Incorporate teaching about primary and secondary colours. Allow children to explore mixing colours.
Study traditional Aboriginal dot paintings, methods and meanings within their art.
Pointillism is a form of painting using a series of dots – where and how did this originate? Show students some examples of this art form.
Experiment with different textures and thicknesses of dotting instruments i.e. pencil end v pencil nib.
Finger painting is a great activity to develop and strengthen fine motor skills, concentration and hand to eye coordination.
For Grief and Loss:
Painting is a great activity to allow creative expression and allow children to explore with colours and textures. Although simple, children can easily gain a sense of achievement by creating their own design, play about with colours, and for some children who may have bigger issues on their mind, to just finish a project.
The image used could be of a cat/dog or beloved pet that had died.
Encourage the child to tell you about their picture and design, and why they have chosen it. This can give insight to what they are feeling and thinking.
Finger painting is a sensory experience, and pleasurable for some children, while others will not like it. Either way, let the child be your guide.
Encourage and appreciate the child’s efforts. It can be displayed on a coloured piece of paper/cardboard, put on the fridge with a magnet, or paint both sides and attach some fishing line and hang it in a window.
The dove used here is a symbol of peace, and explaining to children that talking about what is bothering them or what they have experienced, can bring them a sense of peace. For children who have experienced trauma, sharing their story bit by bit by gradual exposure can over time reduce heightened emotions.
Relaxation and mindfulness techniques such as focused breathing, progressive muscle relaxation and the use of imagery can be taught to children and young people to help them to self sooth in difficult times.
Help the child to develop an image of a safe place to soothe them when they are upset. This can be real or imaginary, and encourage the child to draw their safe place. It is suggested to not place a deceased loved one in this safe place, as this can become distressing to traumatised children.
Talking about the child’s safety network can help to bring a sense of safety and peace. With the child, make a list of their support network and people they can count on (parents, aunts/uncles, grandparents, teachers, police officers, the church, the government).
Giving children tools to self-regulate in stressful times can help to develop resilience and an ability to deal with strong emotions and feelings when they arise.
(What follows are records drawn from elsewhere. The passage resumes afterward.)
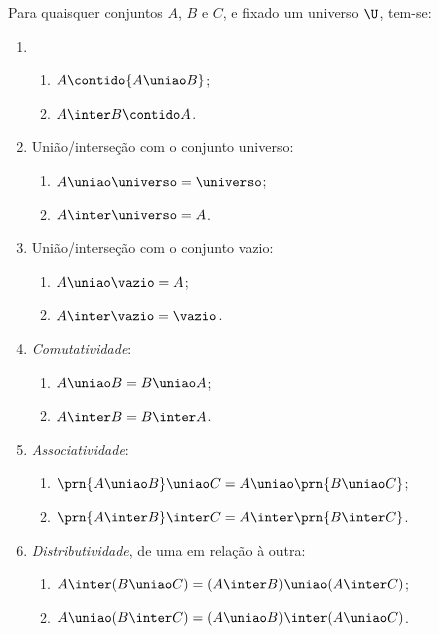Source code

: \begin{proposition}
	\label{prop:uniao-e-intersecao}
	Para quaisquer conjuntos $A$, $B$ e $C$, e fixado um universo $\U$, tem-se:
	\begin{enumerate}
		\item
			\begin{enumerate}
				\label{prop:uniao-e-intersecao-inclusao}
				\item
					$A \contido {A \uniao B}$;
				\item
					${A \inter B} \contido A$.
			\end{enumerate}

		\item
			União/interseção com o conjunto universo:
			\begin{enumerate}
				\item $A \uniao \universo = \universo$;
				\item $A \inter \universo = A$.
			\end{enumerate}
		
		\item
			União/interseção com o conjunto vazio:
			\begin{enumerate}
				\item $A \uniao \vazio = A$;
				\item $A \inter \vazio = \vazio$.
			\end{enumerate}

		\item
			\emph{Comutatividade}:
			\begin{enumerate}
				\item $A \uniao B = B \uniao A$;
				\item $A \inter B = B \inter A$.
			\end{enumerate}

		\item
			\emph{Associatividade}:
			\begin{enumerate}
				\item $\prn{A \uniao B} \uniao C = A \uniao \prn{ B \uniao C}$;
				\item $\prn{A \inter B} \inter C = A \inter \prn{ B \inter C}$.
			\end{enumerate}

		\item
			\emph{Distributividade}, de uma em relação à outra:
			\begin{enumerate}
				\item $A \inter (B \uniao C) = (A \inter B) \uniao (A \inter C)$;
				\item $A \uniao (B \inter C) = (A \uniao B) \inter (A \uniao C)$.
			\end{enumerate}

	\end{enumerate}
\end{proposition}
Cohen, J, Marrarino, A. & Deblinger E. (2006). Treating trauma and traumatic grief in children and adolescents. The Guilford Press. New York
Links to the Australian Curriculum
ACAVAM106 The Arts / Visual Arts / Foundation to Year 2
Explore ideas, experiences, observations and imagination to create visual artworks and design, including considering ideas in artworks by Aboriginal and Torres Strait Islander artists
ACAVAM107 The Arts / Visual Arts / Foundation to Year 2
Use and experiment with different materials, techniques, technologies and processes to make artworks
Everyone wants a sense of peace in this world, and my hope is that this Easter you find the Prince of Peace himself. Jesus.